Der seit einem Jahr wirkende Intendant Benedikt von Peter und sein Leitungsteam wollen ausgewählte Produktionen der letzten Spielzeit nochmals auf die Bühne bringen.Pandemiebedingt konnten diese nur wenig Publikum erreichen. Neun Stücke – Oper, Schauspiel, Ballett – werden während sechs Wochen nochmals gespielt, insgesamt 46 Vorstellungen zu günstigen Sonderpreisen.
Dazu will ein Rahmenprogramm sowohl vor als auch im Theaterfoyer des Grossen Hauses dem Basler Publikum eine Art Festivalstimmung vermitteln. Bis jetzt habe ich bei Besuchen allerdings wenig davon feststellen können.
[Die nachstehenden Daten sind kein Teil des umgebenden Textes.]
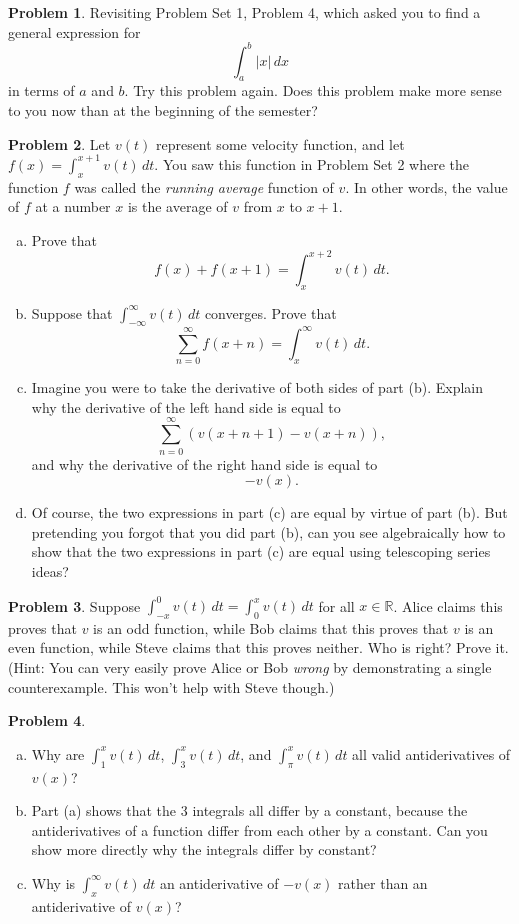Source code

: \documentclass[11pt,oneside]{amsart}
\theoremstyle{definition}
\newtheorem{problem}{Problem}
\newcommand{\bR}{\mathbb{R}}
\begin{document}
\begin{problem}
Revisiting Problem Set 1, Problem 4, which asked you to find a general expression for
\[\int_a^b|x|\,dx\]
in terms of $a$ and $b$. Try this problem again. Does this problem make more sense to you now than at the beginning of the semester?
\end{problem}

\begin{problem}
Let $v(t)$ represent some velocity function, and let $\displaystyle f(x)=\int_x^{x+1}v(t)\,dt$. You saw this function in Problem Set 2 where the function $f$ was called the \emph{running average} function of $v$. In other words, the value of $f$ at a number $x$ is the average of $v$ from $x$ to $x+1$.
\begin{enumerate}[(a)]
  \item Prove that
        \[f(x)+f(x+1)=\int_x^{x+2} v(t)\,dt.\]
  \item Suppose that $\int_{-\infty}^\infty v(t)\,dt$ converges. Prove that
        \[\sum_{n=0}^\infty f(x+n)=\int_x^\infty v(t)\,dt.\]
  \item Imagine you were to take the derivative of both sides of part (b). Explain why the derivative of the left hand side is equal to
        \[\sum_{n=0}^\infty (v(x+n+1)-v(x+n)),\]
        and why the derivative of the right hand side is equal to
        \[-v(x).\]
  \item Of course, the two expressions in part (c) are equal by virtue of part (b). But pretending you forgot that you did part (b), can you see algebraically how to show that the two expressions in part (c) are equal using telescoping series ideas?
\end{enumerate}
\end{problem}

\begin{problem}
Suppose $\int_{-x}^0 v(t)\,dt=\int_0^x v(t)\,dt$ for all $x\in\bR$. Alice claims this proves that $v$ is an odd function, while Bob claims that this proves that $v$ is an even function, while Steve claims that this proves neither. Who is right? Prove it. (Hint: You can very easily prove Alice or Bob \emph{wrong} by demonstrating a single counterexample. This won't help with Steve though.)
\end{problem}

\begin{problem}
\leavevmode \begin{enumerate}[(a)]
  \item Why are $\int_1^x v(t)\,dt$, $\int_3^x v(t)\,dt$, and $\int_\pi^x v(t)\,dt$ all valid antiderivatives of $v(x)$?
  \item Part (a) shows that the 3 integrals all differ by a constant, because the antiderivatives of a function differ from each other by a constant. Can you show more directly why the integrals differ by constant?
  \item Why is $\int_x^\infty v(t)\,dt$ an antiderivative of $-v(x)$ rather than an antiderivative of $v(x)$?
\end{enumerate}
\end{problem}
\end{document}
Die „Extrabar by Nomad“ auf dem Theaterplatz dümpelt (bei happigen Preisen) vor sich hin, im neuen Theatercafé im Foyer treffen sich am Nachmittag nur wenige Freundinnen zum Kaffeeklatsch, der einsame Dance-Floor im Foyer wird sich hoffentlich an vorstellungsfreien Abenden füllen. Ob die Einführungen zu den Stücken unter dem Label „Extra-Wochen“ mehr sein werden als die seit Jahren üblichen Dienstleistungen und und allenfalls ein Festival-Feeling erzeugen werden, ist abzuwarten.
Metamorphosen
Hoffnung ist aber berechtigt im Blick auf die zum Teil hochkarätigen Produktionen, die während dieser sechs Wochen wieder aufgenommen werden. Eine davon ist das bejubelte Schauspiel „Metamorphosen“ nach Ovid. Der Regisseur Antú Romero Nunes gehört zum neuen vierköpfigen Leitungsteam des Schauspiels Basel. Seine Beschäftigung mit antiken Stoffen hatte ihm bereits 2018 einen Erfolg beschert: Die Produktion „Die Odyssee – eine Irrfahrt nach Homer“ war im gleichen Jahr ans Berliner Theatertreffen eingeladen worden.
Und nun also einer der gewaltigsten antiken Stoffe überhaupt. Geschaffen hat die in Hexametern verfasste Dichtung zwischen 1 und 8 n. Chr. der römische Dichter Publius Ovidius Naso, genannt Ovid. 12’000 Verse in 15 Büchern, gefüllt mit 250 Mythen und Dichtungen der griechisch-römischen Überlieferung – das hat Antú Romero Nunes für die Bühne bearbeitet. Das schwer zu fassende Thema der immerwährenden Verwandlung allen Seins, ob von Göttern oder von Erdbewohnern, wird nach über 2000 Jahren in einen Schauspielabend von dreieinhalb Stunden gepresst. Ist das Basler Team der Selbstüberschätzung anheimgefallen, der Hybris, welche eine grosse Rolle spielt in diesem antiken Wechselspiel von Macht, Begierde, Rache und Strafe? Wie lassen sich diese Metamorphosen, die ständige Verwandlung des Existenten in das Fiktive, Unmögliche, Irreale darstellen? Richtig. Mit Theater eben.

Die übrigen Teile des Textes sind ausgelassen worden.